What to do: When you reach the line containing "File format: GIF, PNG or JPG" in the entries below, start writing out each line exactly, and stop after the line containing "in the middle.".

-=-=-

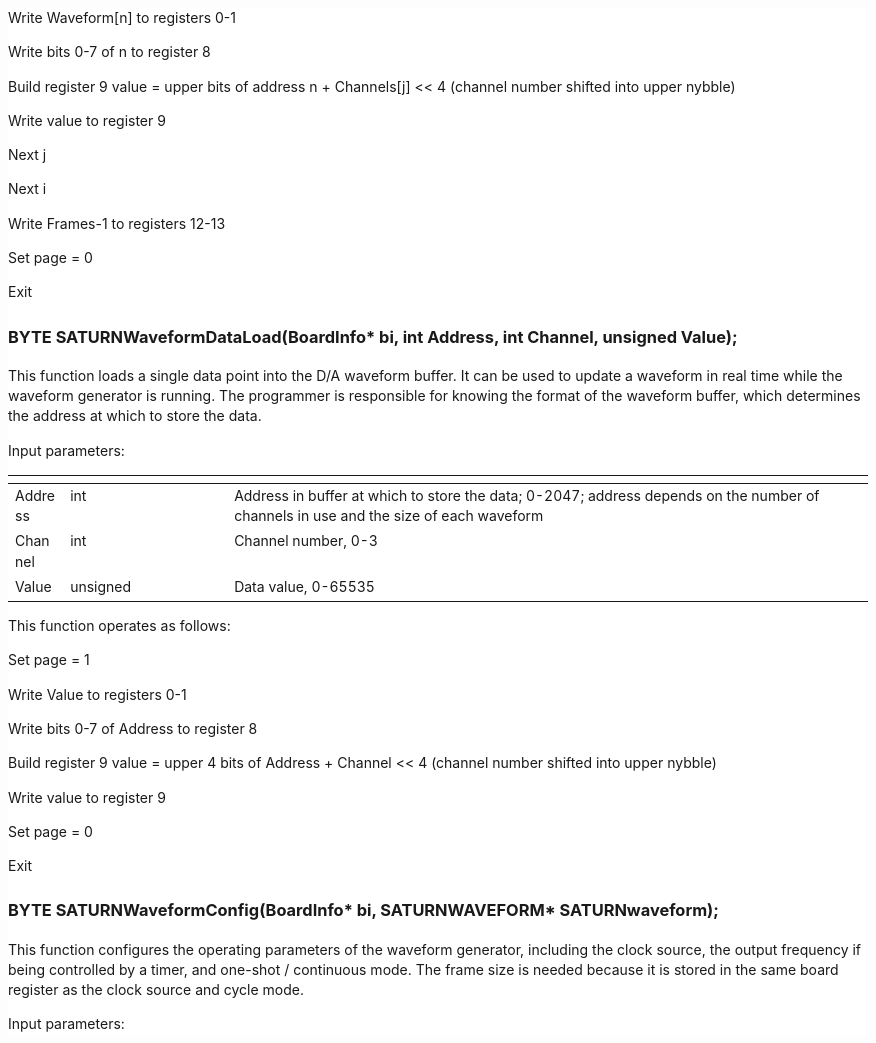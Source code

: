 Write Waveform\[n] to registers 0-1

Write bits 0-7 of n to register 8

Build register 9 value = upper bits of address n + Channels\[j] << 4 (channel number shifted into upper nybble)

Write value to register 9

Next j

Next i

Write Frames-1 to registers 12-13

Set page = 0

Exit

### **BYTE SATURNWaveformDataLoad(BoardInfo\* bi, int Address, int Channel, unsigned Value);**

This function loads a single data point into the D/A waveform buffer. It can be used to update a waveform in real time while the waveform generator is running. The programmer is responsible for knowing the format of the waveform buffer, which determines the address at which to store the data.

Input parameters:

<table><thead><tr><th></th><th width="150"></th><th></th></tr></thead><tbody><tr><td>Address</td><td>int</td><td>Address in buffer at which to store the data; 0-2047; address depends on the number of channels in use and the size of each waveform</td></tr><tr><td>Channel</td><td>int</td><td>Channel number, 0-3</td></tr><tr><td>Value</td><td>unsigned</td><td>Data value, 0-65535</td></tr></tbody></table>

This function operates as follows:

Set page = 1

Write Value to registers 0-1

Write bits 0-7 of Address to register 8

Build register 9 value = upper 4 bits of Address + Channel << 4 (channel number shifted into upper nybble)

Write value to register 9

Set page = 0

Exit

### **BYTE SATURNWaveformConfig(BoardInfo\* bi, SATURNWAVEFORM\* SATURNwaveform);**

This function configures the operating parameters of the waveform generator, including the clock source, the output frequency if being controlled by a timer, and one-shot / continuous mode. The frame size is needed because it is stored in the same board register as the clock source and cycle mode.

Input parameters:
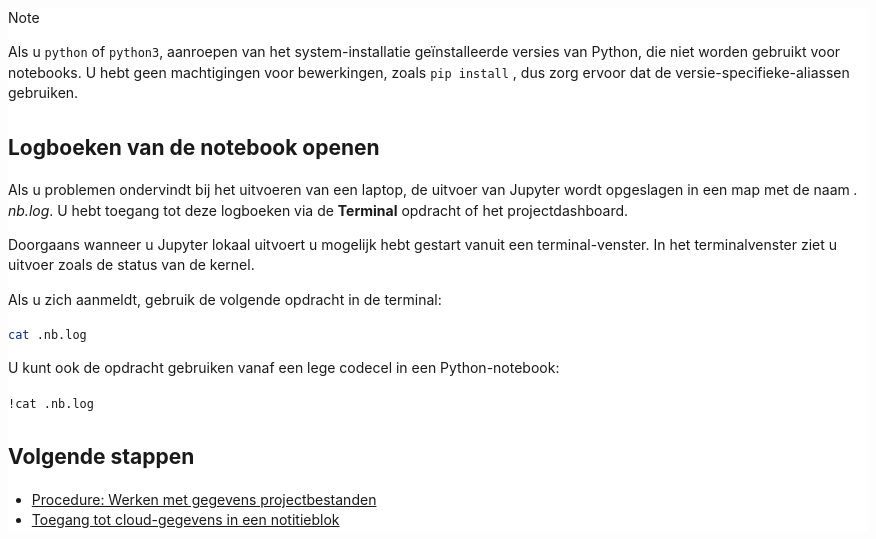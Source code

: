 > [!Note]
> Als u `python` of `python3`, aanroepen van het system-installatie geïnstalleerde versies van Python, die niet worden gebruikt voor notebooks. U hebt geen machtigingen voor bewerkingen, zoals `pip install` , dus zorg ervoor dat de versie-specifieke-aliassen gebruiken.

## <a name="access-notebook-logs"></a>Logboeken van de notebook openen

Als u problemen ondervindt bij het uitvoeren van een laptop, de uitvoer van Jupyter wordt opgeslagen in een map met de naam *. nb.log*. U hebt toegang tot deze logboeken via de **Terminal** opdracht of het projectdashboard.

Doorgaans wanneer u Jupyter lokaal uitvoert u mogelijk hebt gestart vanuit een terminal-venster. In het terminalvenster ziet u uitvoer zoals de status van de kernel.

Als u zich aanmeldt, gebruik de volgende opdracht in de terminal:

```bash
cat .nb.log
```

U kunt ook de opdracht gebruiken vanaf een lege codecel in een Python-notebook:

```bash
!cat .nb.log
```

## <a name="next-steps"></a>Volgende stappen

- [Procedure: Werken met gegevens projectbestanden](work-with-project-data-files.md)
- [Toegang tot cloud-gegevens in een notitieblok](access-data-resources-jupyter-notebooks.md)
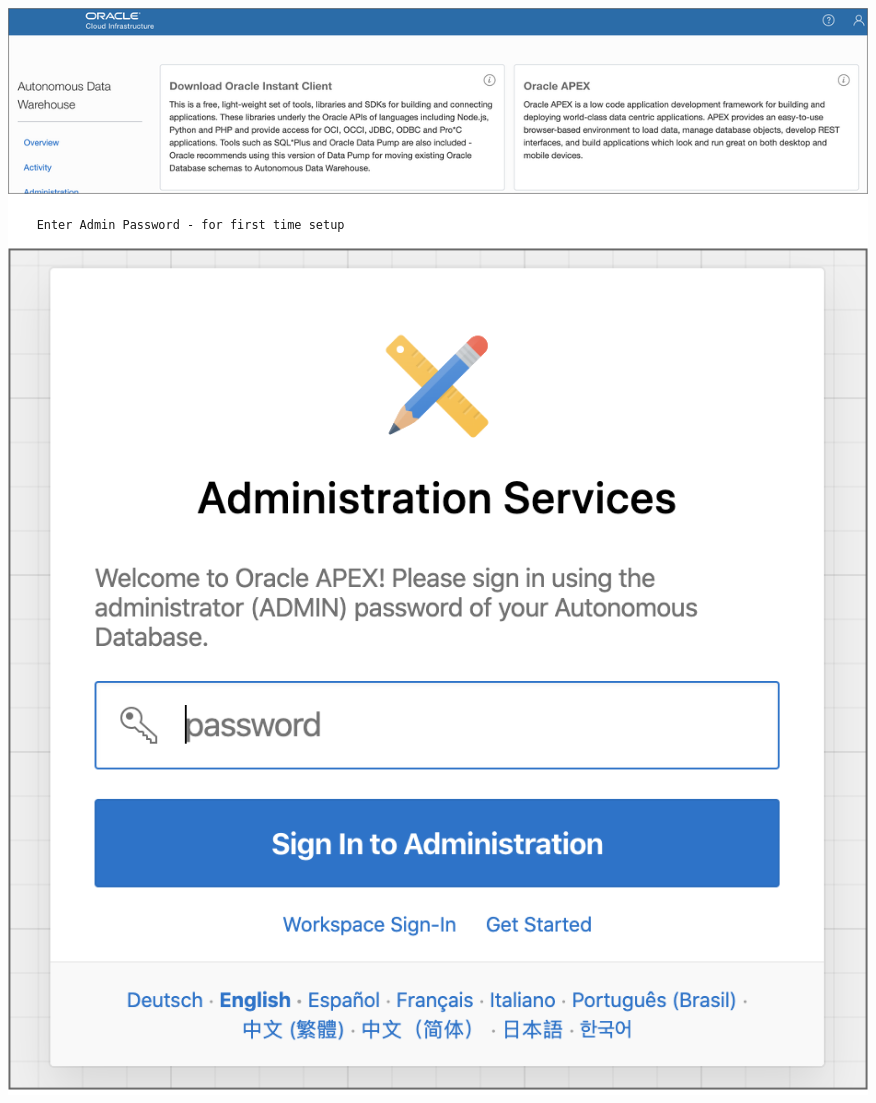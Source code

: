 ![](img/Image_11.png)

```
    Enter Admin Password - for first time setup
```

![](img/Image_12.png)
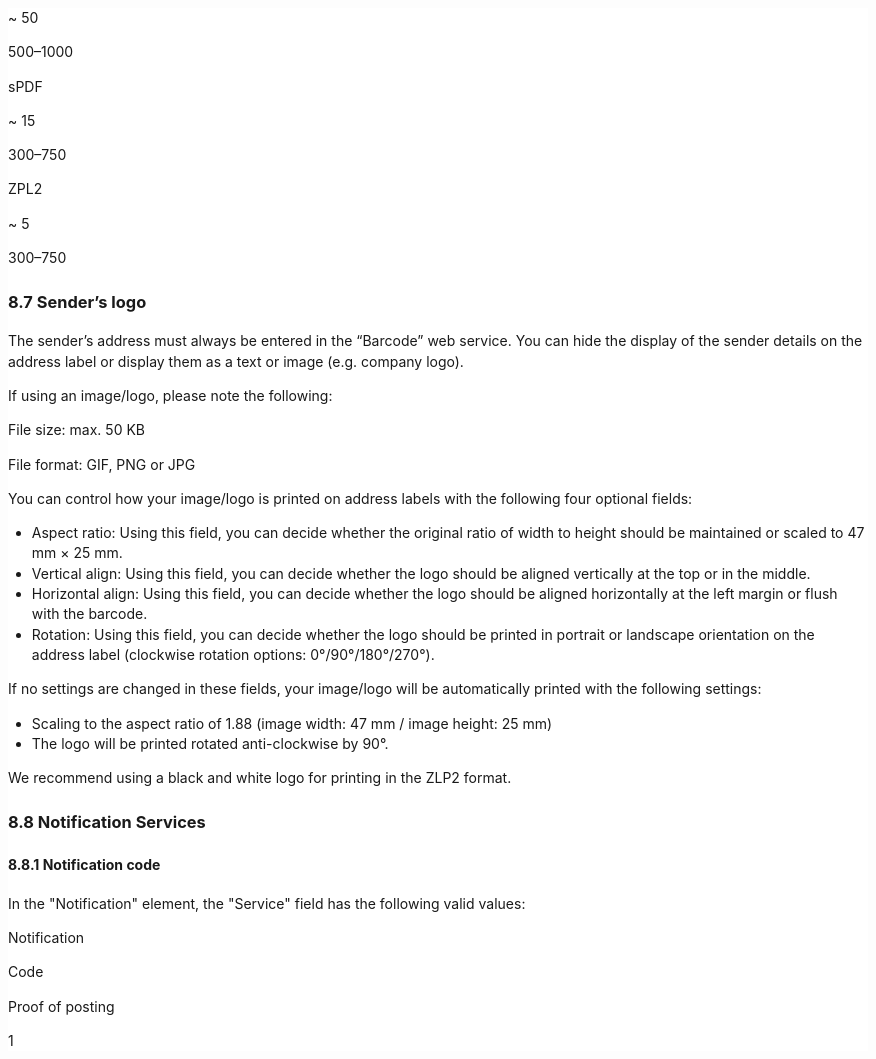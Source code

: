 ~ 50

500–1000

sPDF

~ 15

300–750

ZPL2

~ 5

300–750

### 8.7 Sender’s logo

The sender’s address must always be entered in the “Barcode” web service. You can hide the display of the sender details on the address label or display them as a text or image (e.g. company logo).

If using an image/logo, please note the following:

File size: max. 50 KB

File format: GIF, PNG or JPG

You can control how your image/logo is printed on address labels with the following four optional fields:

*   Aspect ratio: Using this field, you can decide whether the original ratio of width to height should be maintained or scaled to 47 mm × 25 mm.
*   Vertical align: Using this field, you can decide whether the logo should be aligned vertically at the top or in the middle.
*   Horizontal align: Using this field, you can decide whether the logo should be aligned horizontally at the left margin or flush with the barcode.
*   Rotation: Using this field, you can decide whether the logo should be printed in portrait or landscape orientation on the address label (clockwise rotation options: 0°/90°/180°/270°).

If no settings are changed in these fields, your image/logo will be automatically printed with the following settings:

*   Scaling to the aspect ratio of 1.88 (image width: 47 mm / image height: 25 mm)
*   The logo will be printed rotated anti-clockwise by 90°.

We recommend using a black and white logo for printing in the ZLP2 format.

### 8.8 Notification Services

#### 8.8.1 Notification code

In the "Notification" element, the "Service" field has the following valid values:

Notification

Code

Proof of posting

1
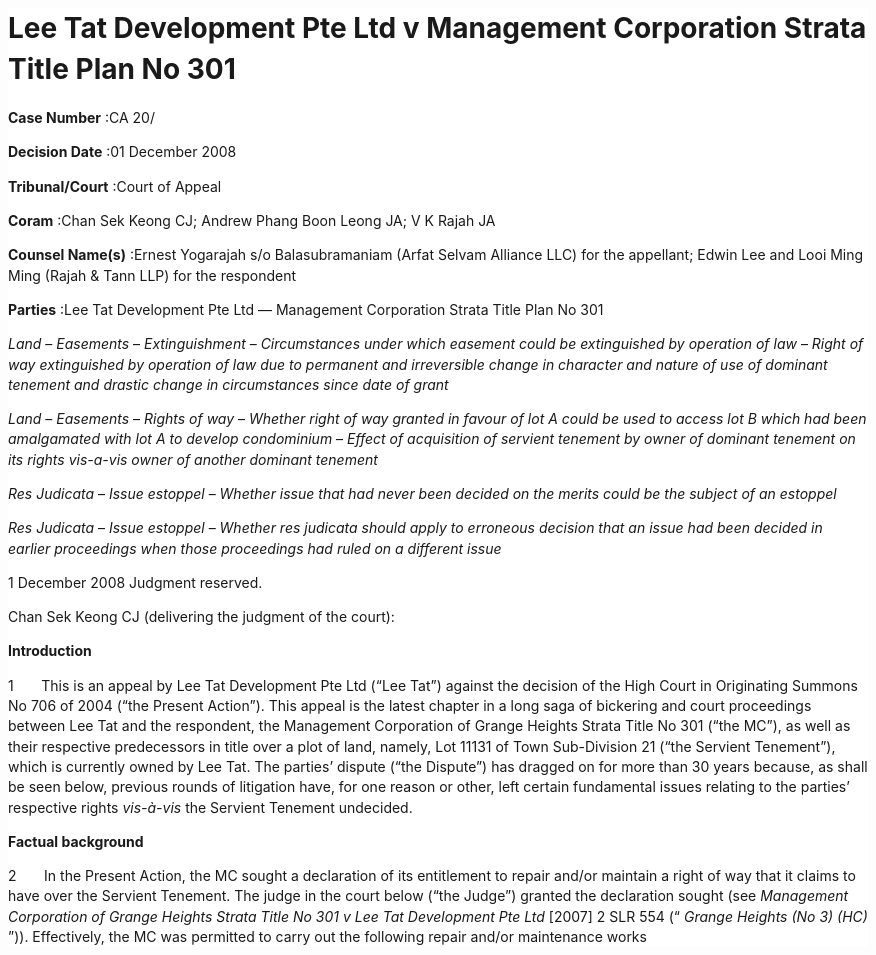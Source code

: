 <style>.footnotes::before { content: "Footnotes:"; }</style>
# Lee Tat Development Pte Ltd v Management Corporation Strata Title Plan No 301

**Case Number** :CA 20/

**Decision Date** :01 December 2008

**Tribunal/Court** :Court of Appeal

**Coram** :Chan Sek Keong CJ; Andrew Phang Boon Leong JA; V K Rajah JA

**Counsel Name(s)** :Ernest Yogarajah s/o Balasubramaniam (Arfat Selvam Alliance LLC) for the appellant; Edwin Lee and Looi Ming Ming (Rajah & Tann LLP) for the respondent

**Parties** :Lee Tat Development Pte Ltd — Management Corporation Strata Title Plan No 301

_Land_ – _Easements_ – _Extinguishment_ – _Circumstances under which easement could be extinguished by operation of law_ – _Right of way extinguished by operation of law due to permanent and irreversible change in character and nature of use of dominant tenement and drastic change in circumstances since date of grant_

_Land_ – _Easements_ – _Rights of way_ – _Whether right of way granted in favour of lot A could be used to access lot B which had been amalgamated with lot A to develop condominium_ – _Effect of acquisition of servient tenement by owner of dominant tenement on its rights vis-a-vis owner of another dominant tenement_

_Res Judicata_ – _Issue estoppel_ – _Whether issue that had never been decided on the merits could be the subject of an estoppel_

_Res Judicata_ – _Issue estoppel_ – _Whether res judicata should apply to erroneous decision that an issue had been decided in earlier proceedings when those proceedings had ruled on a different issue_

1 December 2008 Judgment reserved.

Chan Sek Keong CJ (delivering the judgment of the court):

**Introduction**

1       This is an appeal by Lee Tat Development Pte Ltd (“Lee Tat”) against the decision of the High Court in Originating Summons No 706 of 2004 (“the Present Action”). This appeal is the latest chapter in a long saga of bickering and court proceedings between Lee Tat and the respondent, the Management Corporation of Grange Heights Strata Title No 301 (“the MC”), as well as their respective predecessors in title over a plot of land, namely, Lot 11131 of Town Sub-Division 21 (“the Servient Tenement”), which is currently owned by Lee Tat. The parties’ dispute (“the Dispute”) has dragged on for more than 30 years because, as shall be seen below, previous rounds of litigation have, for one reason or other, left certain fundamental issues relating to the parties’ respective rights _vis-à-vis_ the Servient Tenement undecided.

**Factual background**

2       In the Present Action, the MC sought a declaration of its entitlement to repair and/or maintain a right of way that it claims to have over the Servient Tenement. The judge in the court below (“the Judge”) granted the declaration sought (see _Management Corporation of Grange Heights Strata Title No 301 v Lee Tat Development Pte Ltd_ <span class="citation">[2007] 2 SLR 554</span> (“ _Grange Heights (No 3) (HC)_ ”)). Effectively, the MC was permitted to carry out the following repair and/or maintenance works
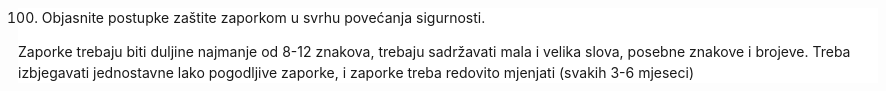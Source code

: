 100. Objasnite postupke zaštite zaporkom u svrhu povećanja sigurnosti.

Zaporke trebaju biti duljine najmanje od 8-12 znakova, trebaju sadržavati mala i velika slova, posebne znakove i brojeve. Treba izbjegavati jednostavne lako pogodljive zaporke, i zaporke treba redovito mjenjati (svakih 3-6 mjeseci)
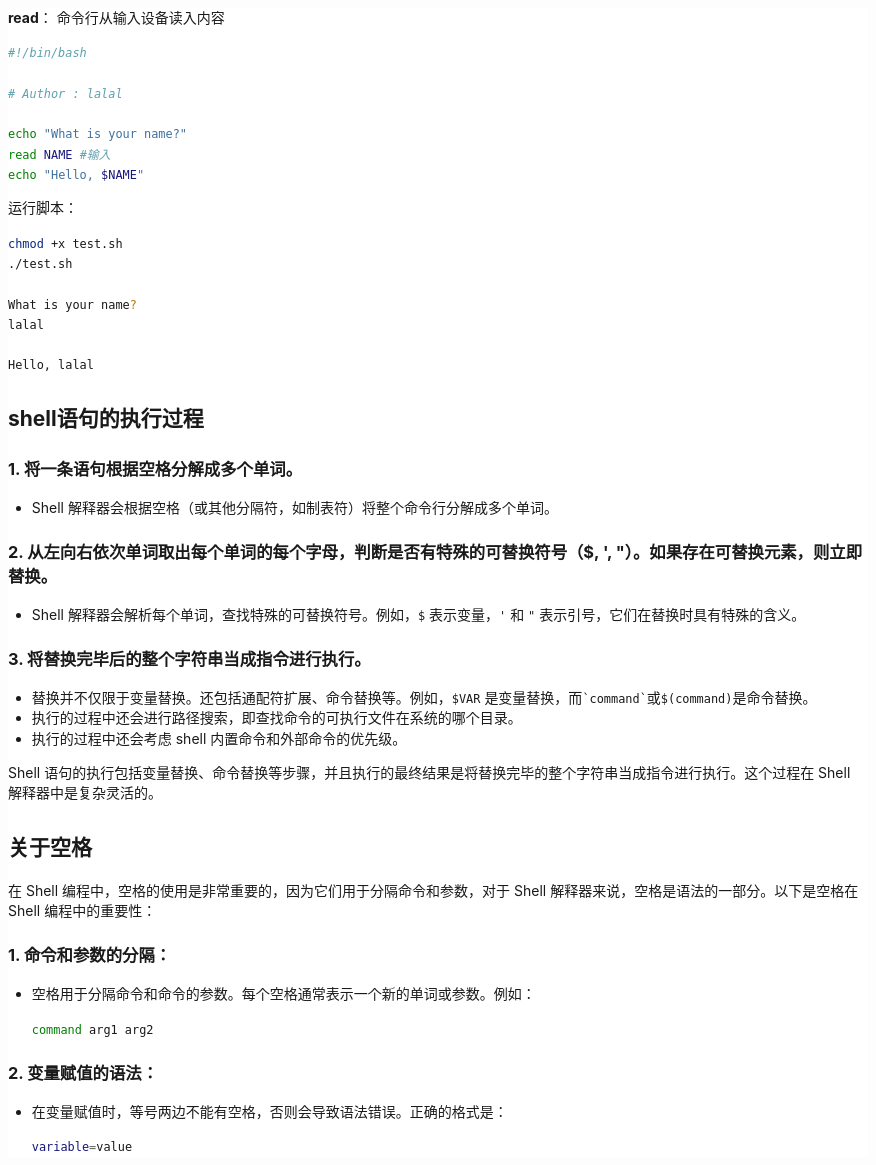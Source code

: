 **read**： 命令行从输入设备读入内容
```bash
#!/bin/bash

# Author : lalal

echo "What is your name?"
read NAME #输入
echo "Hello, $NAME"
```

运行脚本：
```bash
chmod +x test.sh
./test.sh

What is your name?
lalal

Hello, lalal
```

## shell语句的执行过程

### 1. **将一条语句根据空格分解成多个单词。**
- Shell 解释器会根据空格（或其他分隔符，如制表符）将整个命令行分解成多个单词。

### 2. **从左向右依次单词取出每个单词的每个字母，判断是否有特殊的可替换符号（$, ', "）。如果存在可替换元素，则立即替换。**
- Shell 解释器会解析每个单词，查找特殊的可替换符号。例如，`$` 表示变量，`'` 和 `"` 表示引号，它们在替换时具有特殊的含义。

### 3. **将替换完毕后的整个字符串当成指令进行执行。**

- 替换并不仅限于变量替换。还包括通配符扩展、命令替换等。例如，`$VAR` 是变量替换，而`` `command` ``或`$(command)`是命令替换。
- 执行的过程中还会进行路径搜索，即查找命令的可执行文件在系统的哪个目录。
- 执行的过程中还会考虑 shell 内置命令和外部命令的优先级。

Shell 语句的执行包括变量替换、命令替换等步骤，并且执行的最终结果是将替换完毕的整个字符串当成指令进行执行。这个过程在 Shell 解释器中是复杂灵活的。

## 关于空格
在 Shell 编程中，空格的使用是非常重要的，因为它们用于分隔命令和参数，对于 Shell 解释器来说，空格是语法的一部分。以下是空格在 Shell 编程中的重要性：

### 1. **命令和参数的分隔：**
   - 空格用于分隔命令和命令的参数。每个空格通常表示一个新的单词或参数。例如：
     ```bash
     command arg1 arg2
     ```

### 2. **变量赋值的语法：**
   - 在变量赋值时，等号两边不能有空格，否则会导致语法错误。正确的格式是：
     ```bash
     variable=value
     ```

-=-=-

Result of this exercise:
File format: GIF, PNG or JPG

You can control how your image/logo is printed on address labels with the following four optional fields:

*   Aspect ratio: Using this field, you can decide whether the original ratio of width to height should be maintained or scaled to 47 mm × 25 mm.
*   Vertical align: Using this field, you can decide whether the logo should be aligned vertically at the top or in the middle.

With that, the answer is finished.